(Beginning of DATA EXTRACT)
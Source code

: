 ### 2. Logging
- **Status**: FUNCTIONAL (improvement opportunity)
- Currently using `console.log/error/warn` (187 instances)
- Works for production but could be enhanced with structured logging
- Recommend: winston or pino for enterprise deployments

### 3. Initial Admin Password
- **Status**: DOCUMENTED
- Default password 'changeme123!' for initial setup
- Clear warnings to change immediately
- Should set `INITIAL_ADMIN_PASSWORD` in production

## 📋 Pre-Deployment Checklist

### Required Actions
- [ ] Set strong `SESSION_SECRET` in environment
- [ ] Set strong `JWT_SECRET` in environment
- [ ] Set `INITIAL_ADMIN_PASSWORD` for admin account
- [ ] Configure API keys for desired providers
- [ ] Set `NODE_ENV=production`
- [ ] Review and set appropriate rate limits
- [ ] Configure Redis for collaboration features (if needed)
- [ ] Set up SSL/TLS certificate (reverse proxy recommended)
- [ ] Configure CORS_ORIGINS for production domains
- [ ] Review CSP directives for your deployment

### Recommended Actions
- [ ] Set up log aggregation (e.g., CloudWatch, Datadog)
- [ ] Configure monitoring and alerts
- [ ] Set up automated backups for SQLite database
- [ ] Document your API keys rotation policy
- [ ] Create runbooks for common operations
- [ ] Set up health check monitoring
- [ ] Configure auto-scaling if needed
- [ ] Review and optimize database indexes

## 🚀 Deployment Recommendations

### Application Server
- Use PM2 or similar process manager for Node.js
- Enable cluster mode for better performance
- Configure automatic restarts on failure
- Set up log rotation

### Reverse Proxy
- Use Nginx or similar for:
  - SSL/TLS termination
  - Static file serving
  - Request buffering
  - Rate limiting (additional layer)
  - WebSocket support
(End of DATA EXTRACT)
TASK OBJECTIVE. For every line above that includes the word "production", return the line.

ANSWER BELOW.
- Works for production but could be enhanced with structured logging
- Should set `INITIAL_ADMIN_PASSWORD` in production
- [ ] Set `NODE_ENV=production`
- [ ] Configure CORS_ORIGINS for production domains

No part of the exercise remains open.